====== RECORD EXCERPTS ======
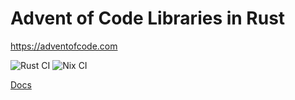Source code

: # Advent of Code Libraries in Rust

https://adventofcode.com

![Rust CI](https://github.com/glennhartmann/aoclib-rs/actions/workflows/rust.yml/badge.svg?event=push) ![Nix CI](https://github.com/glennhartmann/aoclib-rs/actions/workflows/nix.yml/badge.svg?event=push)

[Docs](https://glennhartmann.github.io/aoclib-rs/aoclib_rs/index.html)
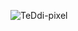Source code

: <p>
  <img
    align="center"
    src="github-readme-stats-sable-gamma.vercel.app/api/top-langs?username=TeDdi-pixel&show_icons=true&locale=en&layout=compact&text_color=9d4c74&title_color=9d4c74&bg_color=f3d1cf&border_color=a891c5"
    alt="TeDdi-pixel"
  />
</p>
======
DIRECTIONS FOR THIS TASK: The whole listing should be retyped word for word; none of its pictures belong in the copy.

WORKED SOLUTION:
Source code

: # Advent of Code Libraries in Rust

https://adventofcode.com

![Rust CI](https://github.com/glennhartmann/aoclib-rs/actions/workflows/rust.yml/badge.svg?event=push) ![Nix CI](https://github.com/glennhartmann/aoclib-rs/actions/workflows/nix.yml/badge.svg?event=push)

[Docs](https://glennhartmann.github.io/aoclib-rs/aoclib_rs/index.html)
Source code

: <p>
  <img
    align="center"
    src="github-readme-stats-sable-gamma.vercel.app/api/top-langs?username=TeDdi-pixel&show_icons=true&locale=en&layout=compact&text_color=9d4c74&title_color=9d4c74&bg_color=f3d1cf&border_color=a891c5"
    alt="TeDdi-pixel"
  />
</p>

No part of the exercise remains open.